A Juan Muñoz Martín, en su gloria

Uno no puede dejar de sentirse un poco más huérfano ni de pensar que ha fallecido el último abuelo que a los jóvenes de mi generación nos quedaba.

Uno no puede dejar de sentirse un poco más huérfano ni de pensar que ha fallecido el último abuelo que a los jóvenes de mi generación nos quedaba.
Juan Muñoz Martín. | Archivo

Ha muerto Juan Muñoz Martín y uno no puede dejar de sentirse un poco más huérfano ni de pensar que ha fallecido el último abuelo que a los jóvenes de mi generación nos quedaba. Profesor de bachillerato, nos enseñó a amar la lectura a todos los que hoy la amamos y nacimos en las décadas de los ochenta y noventa. Su Fray Perico y su borrico sigue fascinando a los chavales cuarenta años después de su publicación, aun cuando se les obliga a leerlo. Uno, en cambio, tuvo la suerte de descubrirlo por sí solo, gracias a un regalo maternal.

Algunos sábados, mi madre aprovechaba las primeras horas de la tarde para comprarnos ropa a mi hermana y a mí. Como siempre he sido bajito y tirando a rechoncho, yo tenía que probármela quisiera o no quisiera, para ver si me valía o no me valía y, en caso de que me valiese, para saber cuántos centímetros había que recogerme los bajos.

Aquel periplo de ir de tienda en tienda me aburría espantosamente. Me ponía de muy mal humor, de un mal humor que me temo que se me notaba mucho, aunque en aras de la paz familiar procurase disimularlo: "Daniel, pruébate esto. Daniel, ponte esto otro. Súbete bien los pantalones, que la señorita tiene ver cuánto te sobra de pernera…". Yo creo que mi madre me veía tan agobiado y a disgusto que no podía sino apiadarse de mí; de manera que, para compensarme, nos llevaba luego a una librería para que mi hermana y yo comprásemos dos libros cada uno. Pero un nuevo problema aparecía de golpe.
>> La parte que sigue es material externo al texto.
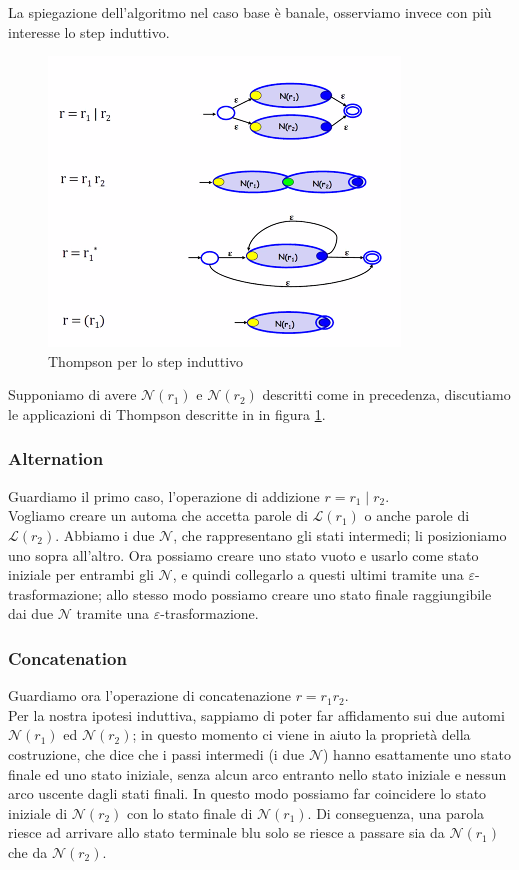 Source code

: \documentclass[class=book, crop=false, oneside, 12pt]{standalone}
\begin{document}
\noindent La spiegazione dell'algoritmo nel caso base è banale, osserviamo invece con più interesse lo step induttivo.

\begin{figure}
    \centering
    \includegraphics[width=.7\textwidth,keepaspectratio]{Thompson_step}
    \caption{Thompson per lo step induttivo}
    \label{Thompson_step}
\end{figure}
Supponiamo di avere \(\mathcal{N}(r_1)\) e \(\mathcal{N}(r_2)\) descritti come in precedenza, discutiamo le applicazioni di Thompson descritte in in figura \ref{Thompson_step}.

\subsubsection{Alternation}
Guardiamo il primo caso, l'operazione di addizione \(r = r_1 \mid r_2\).\\
Vogliamo creare un automa che accetta parole di \(\mathcal{L}(r_1)\) o anche parole di \(\mathcal{L}(r_2)\).
Abbiamo i due \(\mathcal{N}\), che rappresentano gli stati intermedi; li posizioniamo uno sopra all’altro. Ora possiamo creare uno stato vuoto e usarlo come stato iniziale per entrambi gli \(\mathcal{N}\), e quindi collegarlo a questi ultimi tramite una \(\varepsilon\)-trasformazione; allo stesso modo possiamo creare uno stato finale raggiungibile dai due \(\mathcal{N}\) tramite una \(\varepsilon\)-trasformazione.

\subsubsection{Concatenation}
Guardiamo ora l’operazione di concatenazione \(r = r_1 r_2\).\\
Per la nostra ipotesi induttiva, sappiamo di poter far affidamento sui due automi \(\mathcal{N}(r_1)\) ed \(\mathcal{N}(r_2)\); in questo momento ci viene in aiuto la proprietà della costruzione, che dice che i passi intermedi (i due \(\mathcal{N}\)) hanno esattamente uno stato finale ed uno stato iniziale, senza alcun arco entranto nello stato iniziale e nessun arco uscente dagli stati finali. 
In questo modo possiamo far coincidere lo stato iniziale di \(\mathcal{N}(r_2)\) con lo stato finale di \(\mathcal{N}(r_1)\). 
Di conseguenza, una parola riesce ad arrivare allo stato terminale blu solo se riesce a passare sia da \(\mathcal{N}(r_1)\) che da \(\mathcal{N}(r_2)\).
\end{document}
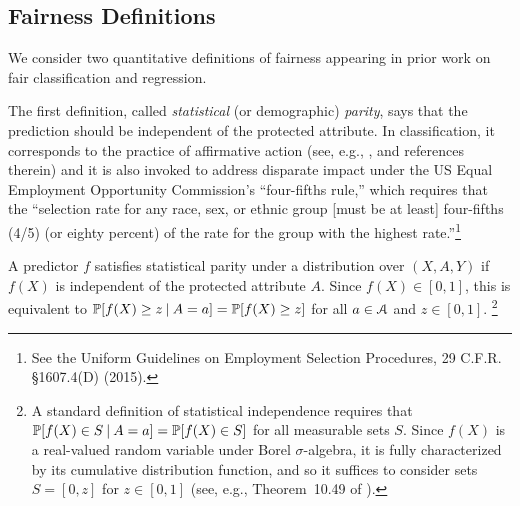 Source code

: \documentclass{article}
\begin{document}
\subsection{Fairness Definitions}
\label{sec:defs}

%

We consider two quantitative definitions of fairness appearing in prior work on fair classification and regression.

The first definition, called \emph{statistical} (or demographic) \emph{parity},
says that the prediction should be independent of the protected attribute. In classification, it corresponds to the practice of affirmative action
(see, e.g., \citealp{HolzerNe06}, and references therein) and it is also invoked to address disparate impact under the US Equal Employment Opportunity Commission's ``four-fifths rule,'' which requires that the ``selection rate for any race, sex, or ethnic group [must be at least] four-fifths (4/5) (or eighty percent) of the rate for the group with the highest rate.''\footnote{See the Uniform Guidelines on Employment Selection Procedures, 29 C.F.R. \S 1607.4(D) (2015).}
%
%
\begin{definition}
A predictor $f$ satisfies statistical parity under a distribution over $(X,A,Y)$ if $f(X)$ is independent of the protected attribute $A$. Since $f(X)\in[0,1]$, this is equivalent to $\P[f(X)\ge z\given A=a]=\P[f(X)\ge z]$ for all $a\in\calA$ and $z\in[0,1]$.%
\footnote{%
A standard definition of statistical independence requires that $\P[f(X)\in S\given A=a]=\P[f(X)\in S]$ for all measurable sets $S$.
Since $f(X)$ is a real-valued random variable under Borel $\sigma$-algebra, it is fully characterized by its cumulative distribution function, and
so it suffices to consider sets $S=[0,z]$ for $z\in[0,1]$ (see, e.g., Theorem~10.49 of \mbox{\citealp{aliprantis2006infinite}}).}
\label{defn:dp}
\end{definition}
\end{document}
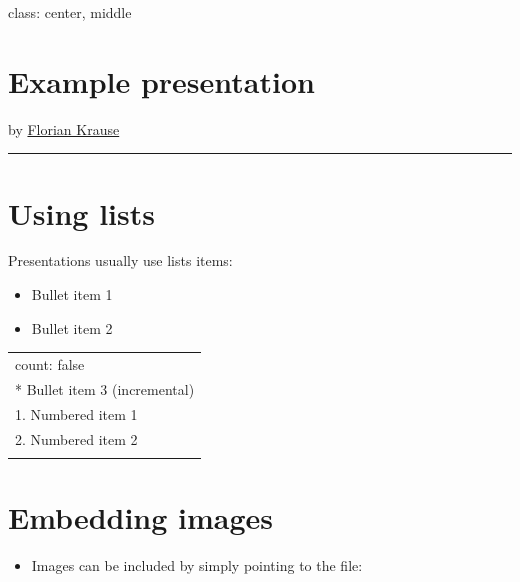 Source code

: \documentclass[]{article}
\author{}
\date{}
\begin{document}
{
\hypersetup{linkcolor=black}
\setcounter{tocdepth}{3}
\tableofcontents
}
class: center, middle

\section{Example presentation}\label{example-presentation}

by \href{http://www.fladd.de}{Florian Krause}

\begin{center}\rule{3in}{0.4pt}\end{center}

\section{Using lists}\label{using-lists}

Presentations usually use lists items:

\begin{itemize}
\item
  Bullet item 1
\item
  Bullet item 2
\end{itemize}

\begin{longtable}[c]{@{}l@{}}
\toprule\addlinespace
\begin{minipage}[t]{0.03\columnwidth}\raggedright
count: false
\end{minipage}
\\\addlinespace
\begin{minipage}[t]{0.03\columnwidth}\raggedright
* Bullet item 3 (incremental)
\end{minipage}
\\\addlinespace
\begin{minipage}[t]{0.03\columnwidth}\raggedright
1. Numbered item 1
\end{minipage}
\\\addlinespace
\begin{minipage}[t]{0.03\columnwidth}\raggedright
2. Numbered item 2
\end{minipage}
\\\addlinespace
\bottomrule
\end{longtable}

\section{Embedding images}\label{embedding-images}

\begin{itemize}
\itemsep1pt\parskip0pt
\item
  Images can be included by simply pointing to the file:
\end{itemize}
\end{document}
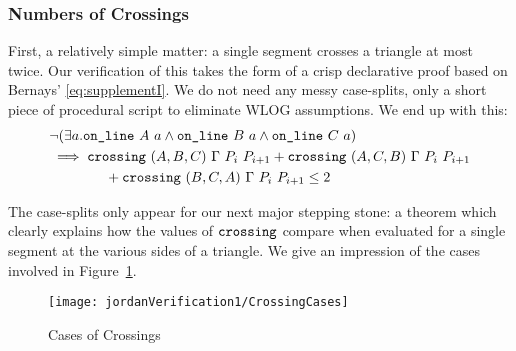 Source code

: \subsubsection{Numbers of Crossings}
First, a relatively simple matter: a single segment crosses a triangle at most twice. Our verification of this takes the form of a crisp declarative proof based on Bernays' \ref{eq:supplementI}. We do not need any messy case-splits, only a short piece of procedural script to eliminate WLOG assumptions. We end up with this:
\begin{equation}
  \begin{split}
    &\neg(\exists a.\texttt{on\_line}\ A\ a\wedge \texttt{on\_line}\ B\ a\wedge \texttt{on\_line}\ C\ a)\\
    &\implies \texttt{crossing}\ (A,B,C)\ \Gamma\ P_i\ P_{i+1} + \texttt{crossing}\ (A,C,B)\ \Gamma\ P_i\ P_{i+1}\\
    &\qquad\qquad+ \texttt{crossing}\ (B,C,A)\ \Gamma\ P_i\ P_{i+1} \leq 2
  \end{split}
\end{equation}

The case-splits only appear for our next major stepping stone: a theorem which clearly explains how the values of $\texttt{crossing}$ compare when evaluated for a single segment at the various sides of a triangle. We give an impression of the cases involved in Figure~\ref{fig:CrossingCases}.

\begin{figure}
\centering\texttt{[image: jordanVerification1/CrossingCases]}
\caption{Cases of Crossings}
\label{fig:CrossingCases}
\end{figure}

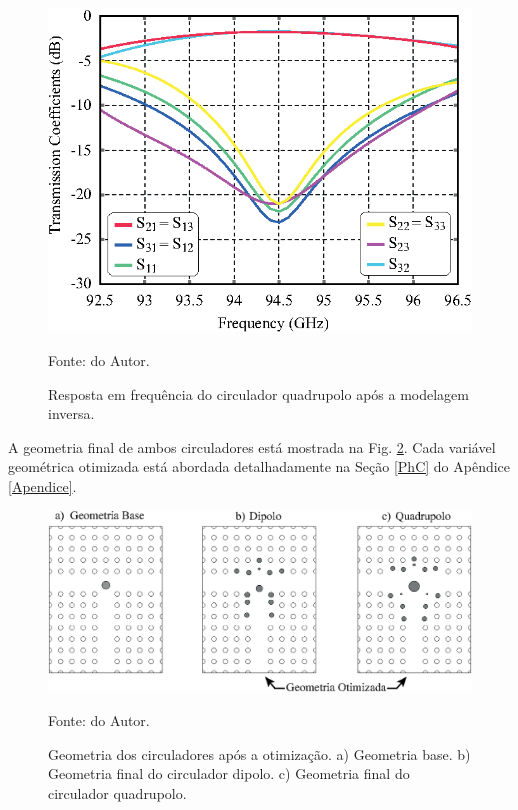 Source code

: \begin{figure}[H]
	\centering\includegraphics{04-Figuras/QuadrupoleOptimization.eps}
	\caption{Resposta em frequência do circulador quadrupolo após a modelagem inversa.}
    Fonte: do Autor.
	\label{fig: QuadrupoleOptimization}
\end{figure}

A geometria final de ambos circuladores está mostrada na Fig. \ref{fig: PhCGeometryOptimization}. Cada variável geométrica otimizada está abordada detalhadamente na Seção \ref{PhC} do Apêndice \ref{Apendice}.

\begin{figure}[H]
    \centering
    \includegraphics{04-Figuras/PhCGeometryOptimization.eps}
    \caption{Geometria dos circuladores após a otimização. a) Geometria base. b) Geometria final do circulador dipolo. c) Geometria final do circulador quadrupolo.} \par
    Fonte: do Autor.
    \label{fig: PhCGeometryOptimization}
\end{figure}

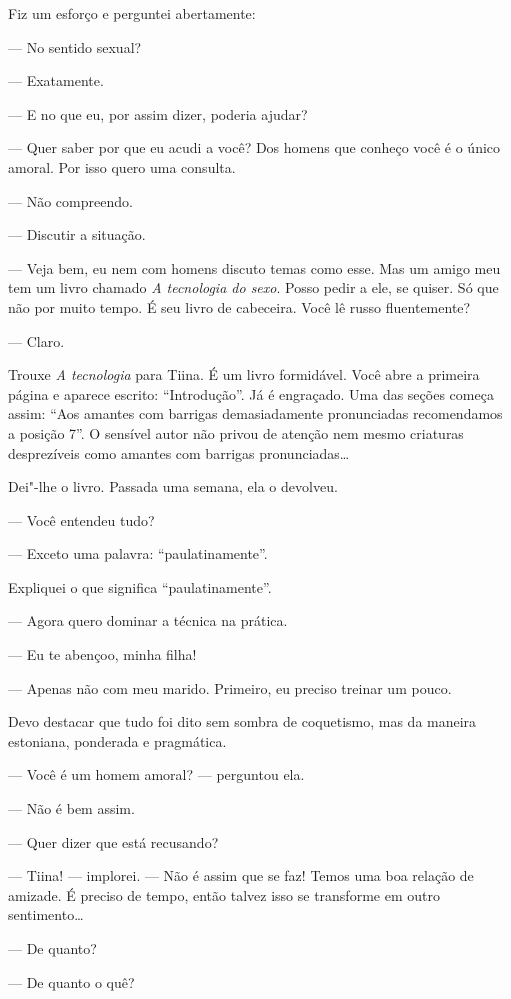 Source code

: Fiz um esforço e perguntei abertamente:

--- No sentido sexual?

--- Exatamente.

--- E no que eu, por assim dizer, poderia ajudar?

--- Quer saber por que eu acudi a você? Dos homens que conheço você é o
único amoral. Por isso quero uma consulta.

--- Não compreendo.

--- Discutir a situação.

--- Veja bem, eu nem com homens discuto temas como esse. Mas um amigo
meu tem um livro chamado \emph{A tecnologia do sexo}. Posso pedir a ele,
se quiser. Só que não por muito tempo. É seu livro de cabeceira. Você lê
russo fluentemente?

--- Claro.

Trouxe \emph{A tecnologia} para Tiina. É um livro formidável. Você abre
a primeira página e aparece escrito: ``Introdução''. Já é engraçado. Uma
das seções começa assim: ``Aos amantes com barrigas demasiadamente
pronunciadas recomendamos a posição 7''. O sensível autor não privou de
atenção nem mesmo criaturas desprezíveis como amantes com barrigas
pronunciadas\ldots{}

Dei"-lhe o livro. Passada uma semana, ela o devolveu.

--- Você entendeu tudo?

--- Exceto uma palavra: ``paulatinamente''.

Expliquei o que significa ``paulatinamente''.

--- Agora quero dominar a técnica na prática.

--- Eu te abençoo, minha filha!

--- Apenas não com meu marido. Primeiro, eu preciso treinar um pouco.

Devo destacar que tudo foi dito sem sombra de coquetismo, mas da maneira
estoniana, ponderada e pragmática.

--- Você é um homem amoral? --- perguntou ela.

--- Não é bem assim.

--- Quer dizer que está recusando?

--- Tiina! --- implorei. --- Não é assim que se faz! Temos uma boa
relação de amizade. É preciso de tempo, então talvez isso se transforme
em outro sentimento\ldots{}

--- De quanto?

--- De quanto o quê?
Y es que, de aquélla, a mi hermana no le gustaba leer. Y claro, lo que apaciguaba a Daniel enfurruscaba a Carmen, con que aquellos sábados, sin ir a peor, tampoco mejoraban. Así que, mientras mi hermana y mi madre llegaban a un compromiso de consenso —al menos, todo lo consensuado que puede ser un compromiso en que la autoridad materna no claudica porque sabe que hay cosas en que no debe claudicar—, yo fisgoneaba entre los anaqueles de la librería en busca de algún título de Juan Muñoz Martín que aún no hubiese leído: —¿Fray Perico en la guerra? Lo leí hace dos meses. ¿El pirata Garrapata llega a pie al templo de Abu Simbel? Hace tres semanas.

Ya en mi cuarto, yo me abismaba en las peripecias del regordete y entrañable fraile y de sus bonachones compañeros de comunidad: fray Nicanor, el padre superior; fray Ezequiel, el de la miel; fray Cucufate, el del chocolate, fray Mamerto, el del huerto, o fray Olegario, el bibliotecario, etcétera. También en las insólitas aventuras de ese pirata bueno y narigudo al que acompañaba una tripulación de lo más variopinta: desde el orangután Pascasio, que se pasaba los ratos libres leyendo las obras del filósofo Schopenhauer, hasta la bellísima Floripondia, cuyos secuestros recurrentes hacían que Garrapata se tuviera que echar a los mares del mundo a bordo del Salmonete a fin de rescatarla.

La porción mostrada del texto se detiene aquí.